Schwartzberg, L., Barbour, S.Y., Morrow, G.R., Ballinari, G., Thorn, M.D., & Cox, D. (2013). Pooled analysis of phase III clinical studies of palonosetron versus ondansetron, dolasetron, and granisetron in the prevention of chemotherapy-induced nausea and vomiting (CINV). Supportive Care in Cancer, 22(2), 469–477. 

DOI Link

Study Purpose

To determine the safety and efficacy of palonosetron versus older 5-HT3 receptor antagonists in the prevention of chemotherapy-induced nausea and vomiting (CINV) in patients receiving ​moderately emetogenic chemotherapy (MEC) or highly emetogenic chemotherapy (HEC)
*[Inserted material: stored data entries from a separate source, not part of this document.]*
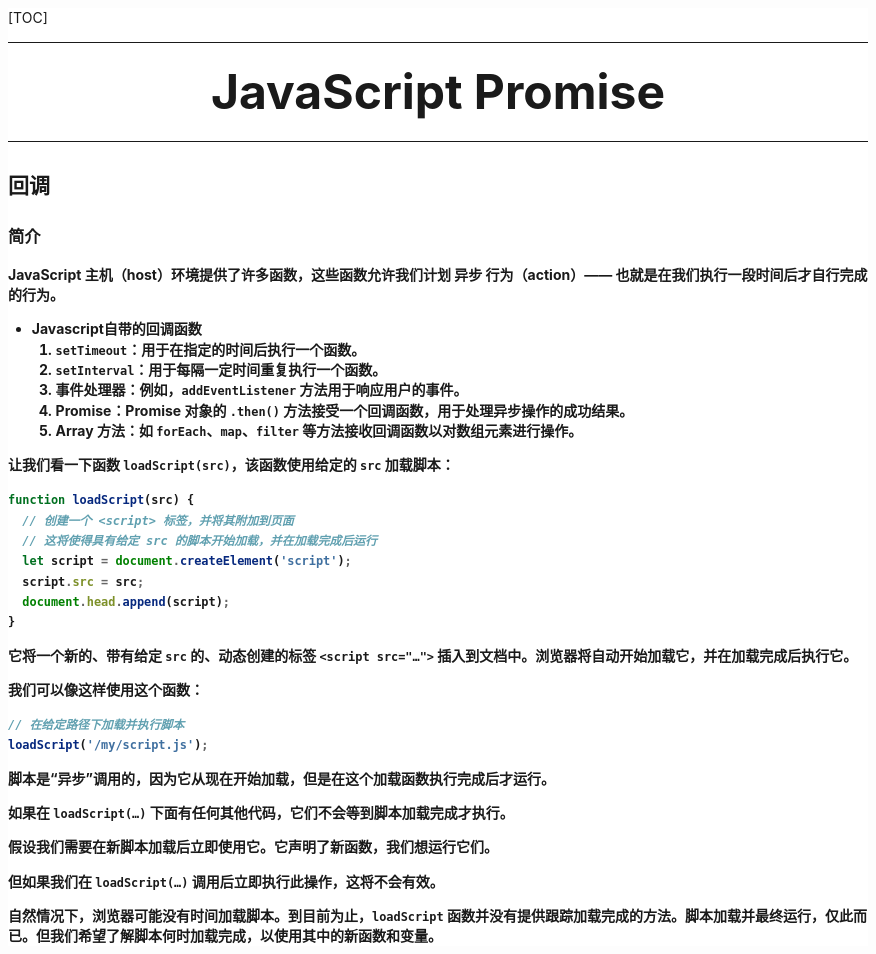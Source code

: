 [TOC]

------

<center><font size=7><b>JavaScript Promise</center></font></center>

---





## 回调

### 简介

JavaScript 主机（host）环境提供了许多函数，这些函数允许我们计划 **异步** 行为（action）—— 也就是在我们执行一段时间后才自行完成的行为。

- Javascript自带的回调函数
  1. **`setTimeout`**：用于在指定的时间后执行一个函数。
  2. **`setInterval`**：用于每隔一定时间重复执行一个函数。
  3. **事件处理器**：例如，`addEventListener` 方法用于响应用户的事件。
  4. **Promise**：Promise 对象的 `.then()` 方法接受一个回调函数，用于处理异步操作的成功结果。
  5. **Array 方法**：如 `forEach`、`map`、`filter` 等方法接收回调函数以对数组元素进行操作。



让我们看一下函数 `loadScript(src)`，该函数使用给定的 `src` 加载脚本：

```javascript
function loadScript(src) {
  // 创建一个 <script> 标签，并将其附加到页面
  // 这将使得具有给定 src 的脚本开始加载，并在加载完成后运行
  let script = document.createElement('script');
  script.src = src;
  document.head.append(script);
}
```

它将一个新的、带有给定 `src` 的、动态创建的标签 `<script src="…">` 插入到文档中。浏览器将自动开始加载它，并在加载完成后执行它。

我们可以像这样使用这个函数：

```javascript
// 在给定路径下加载并执行脚本
loadScript('/my/script.js');
```

脚本是“异步”调用的，因为它从现在开始加载，但是在这个加载函数执行完成后才运行。

如果在 `loadScript(…)` 下面有任何其他代码，它们不会等到脚本加载完成才执行。

假设我们需要在新脚本加载后立即使用它。它声明了新函数，我们想运行它们。

但如果我们在 `loadScript(…)` 调用后立即执行此操作，这将不会有效。

自然情况下，浏览器可能没有时间加载脚本。到目前为止，`loadScript` 函数并没有提供跟踪加载完成的方法。脚本加载并最终运行，仅此而已。但我们希望了解脚本何时加载完成，以使用其中的新函数和变量。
Intervention Characteristics/Basic Study Process

Data were pooled from four multi-center, randomized, double-blind, parallel-group phase III trials. Patients enrolled in the four studies received either MEC or HEC. Patients were assigned to receive a single dose 30 minutes prior to chemotherapy of IV palonosetron (0.25 mg or 0.75 mg) or an older 5-HT3 such as ondansetron (32 mg), dolasetron (100 mg), or granisetron (40 µg/kg). Guidelines at the time of each study for steroids were followed. 
  • Acute phase = 0–24 hours after chemotherapy administration
  • Delayed phase = > 24–120 hours after chemotherapy administration
  • Overall phase = 0–120 hours after chemotherapy administration

Sample Characteristics

  • N = 2,962  
  • MEAN AGE = 55 years
  • MALES: 36%, FEMALES: 64%
  • KEY DISEASE CHARACTERISTICS: All types of cancer

Setting

  • SITE: Multi-site    
  • SETTING TYPE: Outpatient    
  • LOCATION: United States and Japan

Phase of Care and Clinical Applications

  • PHASE OF CARE: Active antitumor treatment

Study Design

  • Secondary analysis

Measurement Instruments/Methods

  • Complete response (CR): No emesis and no rescue medication in acute or delayed phase
  • Complete control (CC): No emesis, no rescue medications, and no more than mild nausea during all phases
  • Number of emetic episodes
  • Number of nausea episodes
  • Likert scale to measure nausea
  • Adverse events, vital signs, laboratory tests, and ECG findings

Results

CR rates were significantly higher for patients who received palonosetron during the delayed (p < 0.0001) and overall (p < 0.0001) phases. There was a greater likelihood for patients who received palonosetron to achieve a CR in the delayed (OR, 1.62 [1.40–1.88]) and overall (OR, 1.56 [1.34–1.81]) phases. CC rates were significantly higher in patients who received palonosetron in the delayed (p < 0.0001) and overall (p < 0.001) phases. No differences in CR or CC were seen between groups in the acute phase. There was a significant difference in the number of emetic episodes in patients who received palonosetron in the acute (p = 0.007), delayed (p < 0.0001), and overall (p < 0.0001) phases. Significant differences were seen in the severity of nausea in the delayed (p = 0.0002) and overall (p = 0.011) phases.

Conclusions

Palonosetron is more effective at achieving CR and CC for CINV in the delayed and overall phases when compared to older 5-HT3 receptor antagonists. Palonosetron is also more effective at reducing the severity of nausea experienced in the delayed and overall phases after chemotherapy. However, in the acute phase, palonosetron is not more effective at controlling CINV compared to older 5-HT3 receptor antagonists.

Limitations

  • Baseline sample/group differences of import
  • Other limitations/explanation: Patients in Japanese study had lower body weights. The majority patients who received HEC were given steroids but some were not; some patients who received MEC received steroids but some did not.

Nursing Implications

For patients receiving MEC or HEC, the use of palonosetron rather than an older 5-HT3 receptor antagonist is more effective at controlling CINV in the delayed and overall phase after chemotherapy.